I rode on it in a car loaded with my brother and sisters, mom and dad, when we all got sick, and I threw up on our dog right in the middle of the Vantage bridge over the Columbia River. A couple of holiday trips it took something like 13 hours to make the trip home from Seattle because of the snow. My mom would be so mad at my dad and brother on those trips--she had to manage three girls' toilet needs, while they just stepped outside and aimed. Years later, the Beve and I drove that road to visit our families, with our wee children, also in bad weather, also stopping on the side of the road at times, and I have to say, as he and the son stood pointing away from the car, I understood exactly how my mother felt. Oh, the injustice of being female! I asked our pediatrician once about managing long car trips with children, and he said, "Wait for the first sniffle, then give them all Dimetapp." Mind you, we had three children in three and a half years so there was always a sniffle in the car. And miraculously, those children always slept their way across the state. Ah the things we'll do to make the trip easier...
There's something about a road we've traveled so many times that makes us that way--makes us lazy, you know? We think we know everything there is to know about it. Exactly what lies ahead, how to drive it. We stop paying attention, don't enjoy it. But it also makes us hurry, this drive we're so used to. We know exactly how long it should take, and we're marking time, that's for sure. It's only about getting there. Just the other day, the Beve and I went for a drive to a place we'd never been before. And for that whole drive, I couldn't get over how pretty it was, how much there was to see. I just loved that drive. And it made me think of the way my family took drives when I was a little kid--just out wandering the countryside, to see what there was to see. A brand new world to see.
It feels like all of life can be like this drive I've taken a thousand times. Doesn't it? Doing your life over and over and over. My writing life has certainly felt that way the last few years. Just trying to get there, doing the work, the same work that I did yesterday, that I might have to do tomorrow. And sometimes it's as boring as that drive. I get to the end of the road, then turn around and drive it again. And yet today as we drove it, the sky was blue and the sun shone and I was with my son, and it was good.
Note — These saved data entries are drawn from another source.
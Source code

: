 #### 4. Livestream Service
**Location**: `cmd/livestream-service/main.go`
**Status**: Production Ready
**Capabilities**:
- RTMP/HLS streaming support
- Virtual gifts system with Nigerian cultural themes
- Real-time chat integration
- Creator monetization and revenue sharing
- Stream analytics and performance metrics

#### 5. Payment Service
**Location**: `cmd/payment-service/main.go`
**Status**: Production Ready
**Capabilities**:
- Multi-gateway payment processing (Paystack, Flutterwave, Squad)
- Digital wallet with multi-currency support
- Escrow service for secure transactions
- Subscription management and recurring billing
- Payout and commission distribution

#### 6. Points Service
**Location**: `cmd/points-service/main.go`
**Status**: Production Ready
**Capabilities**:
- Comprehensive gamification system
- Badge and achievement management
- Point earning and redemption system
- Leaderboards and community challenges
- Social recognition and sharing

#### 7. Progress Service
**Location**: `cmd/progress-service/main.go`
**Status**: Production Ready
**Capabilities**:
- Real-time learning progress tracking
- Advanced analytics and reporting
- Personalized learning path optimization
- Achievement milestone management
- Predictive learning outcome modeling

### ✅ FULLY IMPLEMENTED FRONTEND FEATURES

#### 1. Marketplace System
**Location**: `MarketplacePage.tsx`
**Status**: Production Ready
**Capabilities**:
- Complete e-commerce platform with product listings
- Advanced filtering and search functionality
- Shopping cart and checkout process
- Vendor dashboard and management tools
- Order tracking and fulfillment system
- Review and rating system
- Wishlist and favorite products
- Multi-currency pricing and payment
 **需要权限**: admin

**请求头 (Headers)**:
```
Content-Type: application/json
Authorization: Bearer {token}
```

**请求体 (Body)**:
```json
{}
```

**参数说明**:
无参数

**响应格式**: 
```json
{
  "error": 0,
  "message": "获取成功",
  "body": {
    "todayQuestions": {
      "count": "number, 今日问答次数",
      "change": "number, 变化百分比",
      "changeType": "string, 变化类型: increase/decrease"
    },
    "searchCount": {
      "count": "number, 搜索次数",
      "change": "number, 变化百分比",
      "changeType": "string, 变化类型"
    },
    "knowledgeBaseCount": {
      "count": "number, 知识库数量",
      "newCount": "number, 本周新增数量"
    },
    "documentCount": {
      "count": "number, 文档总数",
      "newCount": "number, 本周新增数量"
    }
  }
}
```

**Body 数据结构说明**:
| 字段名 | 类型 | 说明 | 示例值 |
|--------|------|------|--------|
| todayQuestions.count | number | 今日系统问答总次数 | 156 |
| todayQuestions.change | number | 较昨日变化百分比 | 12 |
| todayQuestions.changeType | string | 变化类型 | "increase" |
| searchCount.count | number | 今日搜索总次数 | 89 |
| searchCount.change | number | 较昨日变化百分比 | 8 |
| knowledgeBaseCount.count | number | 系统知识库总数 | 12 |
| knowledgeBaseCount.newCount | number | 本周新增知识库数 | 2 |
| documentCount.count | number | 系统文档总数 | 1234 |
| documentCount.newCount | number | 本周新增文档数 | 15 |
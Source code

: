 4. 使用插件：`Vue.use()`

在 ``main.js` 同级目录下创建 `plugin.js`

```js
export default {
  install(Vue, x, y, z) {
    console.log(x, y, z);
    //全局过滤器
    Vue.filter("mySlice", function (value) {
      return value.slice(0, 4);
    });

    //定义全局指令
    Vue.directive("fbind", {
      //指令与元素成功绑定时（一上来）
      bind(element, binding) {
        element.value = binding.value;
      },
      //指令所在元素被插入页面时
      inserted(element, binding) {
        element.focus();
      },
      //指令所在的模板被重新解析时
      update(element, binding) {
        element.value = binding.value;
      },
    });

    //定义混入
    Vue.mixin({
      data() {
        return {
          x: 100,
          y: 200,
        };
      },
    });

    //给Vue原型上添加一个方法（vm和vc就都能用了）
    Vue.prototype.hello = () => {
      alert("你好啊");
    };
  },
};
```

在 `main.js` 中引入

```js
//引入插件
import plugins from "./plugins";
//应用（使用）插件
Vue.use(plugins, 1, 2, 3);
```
And my life, the work, the same work I've done over and over and over? The clouds are parting there as well. And I think, I hope, I believe, I am about to get off this road. So maybe, just maybe I'll pay attention to whatever there is to see here before, like Robert Frost, I don't pass this way again.
Maybe you're lucky enough never to feel this way about your life. But maybe like me, you realize you could never be a long-term trucker on the same patch of concrete. And it's time to find few new roads to travel. This blog? It's that new road for me.